It is written in C++, but there are interfaces for R (planned via CRAN) and for Python (currently not online yet, planned via conda-forge).

A more detailed description about the library can be found in the API documentation. There is also a tutorial about the basic usage. Please have a look. See below for how to make the documentation.

Build

Note: This repository uses submodules, so clone with:

git clone --recurse-submodules URL

# or in two separate steps:
git clone URL
cd imagefusion
git submodule update --init --recursive

This project uses CMake as build system and should work on Windows, Linux and Mac. In order to compile the library you need a compatible compiler like gcc or clang (Boost did not support clang on Windows some time ago), which supports C++17. Then you need some dependencies:

  • OpenCV
  • GDAL
  • Boost (Exception, ICL, Iterator, Tokenizer)
  • Armadillo (and OpenBLAS, if SPSTFM should run in parallel)
  • OpenMP (optional, only for parallelization, compiler should support OpenMP)
  • Boost Unit Test Framework (optional, only for test configuration)

For the documentation you need:

  • doxygen
  • graphwiz (for dot diagrams)
  • dia (for dia diagrams)
  • LaTeX (currently used for formulas)
  • ghostscript (only on windows)

Conda

Independent of the platform, you can build and install imagefusion using conda-build. The dependencies are all available as conda packages on conda-forge and will be installed automatically.

conda update conda

Install the build tool in your base environment:

conda install conda-build conda-verify

Then go to the directory containing the conda recipe

cd python/conda.recipe

Build the package using conda-forge dependencies. Either add the conda-forge channel permanently, as recommended here:

conda config --add channels conda-forge
conda config --set channel_priority strict
conda build .

However, this might lead to issues later on with other packages. So you can also choose conda-forge channel only for building:

conda build -c conda-forge .

This takes a while. When it is finished, you can install it into a new environment (--use-local and -c local do not work, currently, see: conda/conda/7758 conda/conda/7024):

conda create --name imfu -c conda-forge -c ${CONDA_PREFIX}/conda-bld/ imagefusion  # [linux or osx]
conda create --name imfu -c conda-forge -c %CONDA_PREFIX%/conda-bld/  imagefusion  # [win]
conda activate imfu

Or install it into the currently active environment:

conda install -c conda-forge -c ${CONDA_PREFIX}/conda-bld/ imagefusion  # [linux or osx]
conda install -c conda-forge -c %CONDA_PREFIX%/conda-bld/  imagefusion  # [win]

Or to reinstall:

conda install -c ${CONDA_PREFIX}/conda-bld/ --force-reinstall imagefusion-python imagefusion-utils libimagefusion  # [linux or osx]
conda install -c %CONDA_PREFIX%/conda-bld/  --force-reinstall imagefusion-python imagefusion-utils libimagefusion  # [win]

Now everything is there; utilities like starfm, the library, a CMake file to import the library in a C++ project and, most importantly, the python interface.

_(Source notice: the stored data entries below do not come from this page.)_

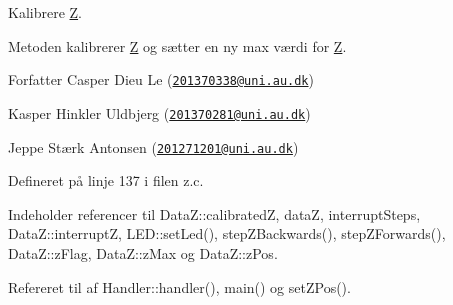 Kalibrere \hyperlink{class_z}{Z}. 

Metoden kalibrerer \hyperlink{class_z}{Z} og sætter en ny max værdi for \hyperlink{class_z}{Z}.

\begin{DoxyAuthor}{Forfatter}
Casper Dieu Le (\href{mailto:201370338@uni.au.dk}{\tt 201370338@uni.\+au.\+dk}) 

Kasper Hinkler Uldbjerg (\href{mailto:201370281@uni.au.dk}{\tt 201370281@uni.\+au.\+dk}) 

Jeppe Stærk Antonsen (\href{mailto:201271201@uni.au.dk}{\tt 201271201@uni.\+au.\+dk}) 
\end{DoxyAuthor}


Defineret på linje 137 i filen z.\+c.



Indeholder referencer til Data\+Z\+::calibratedZ, dataZ, interrupt\+Steps, Data\+Z\+::interruptZ, L\+E\+D\+::set\+Led(), step\+Z\+Backwards(), step\+Z\+Forwards(), Data\+Z\+::z\+Flag, Data\+Z\+::z\+Max og Data\+Z\+::z\+Pos.



Refereret til af Handler\+::handler(), main() og set\+Z\+Pos().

Try it! Let's import the python interface:

(imfu) $ cd ../examples            # go to python/examples
(imfu) $ python starfm-example.py  # or execute another example

Or execute a binary utility:

(imfu) $ starfm --help

Linux

Ubuntu (20.04) and Debian (Buster) are supported, others should work with similar packages. Building in Linux is very easy. Assuming Ubuntu, install the build dependencies with

sudo apt install cmake g++ make libopencv-dev libgdal-dev libboost-all-dev libarmadillo-dev libopenblas-base libgomp1
# if you want to build with clang++ install these (optional, you would also have to set it as default compiler afterwards):
sudo apt install clang libomp-dev

and, optionally, the documentation dependencies with

sudo apt install doxygen graphviz dia texlive-full

Now go to the folder where this readme is located. Then do the following

mkdir build
cd build
cmake ..
make all -j 4    # -j 4 means 4 compiler jobs in parallel

which will build the library in lib/ and the utilities in bin/. For installation you can either install it directly or make a debian package. For direct installation use

sudo make install
# or when you are logged in as root with `su -` or `sudo -i` just:
make install

The default install path is /usr/local, which is the correct one for self compiled software. The all target includes the python interface, which gets installed to /usr/local/lib/python3/dist-packages/imagefusion/ by default when using the python from the linux distribution. To change the install path e. g. to ~/.local for a user installation use

cmake -DCMAKE_INSTALL_PREFIX:PATH=$HOME/.local ..
make install

or whatever you prefer as user install path. This does usually just work (it will install libimagefusion.so to ~/.local/lib and let the binaries find that library; you do not need to change LD_LIBRARY_PATH for the imagefusion binaries). You might want to add the local path ~/.local/bin in your profile file ~/.profile and source it with source ~/.profile.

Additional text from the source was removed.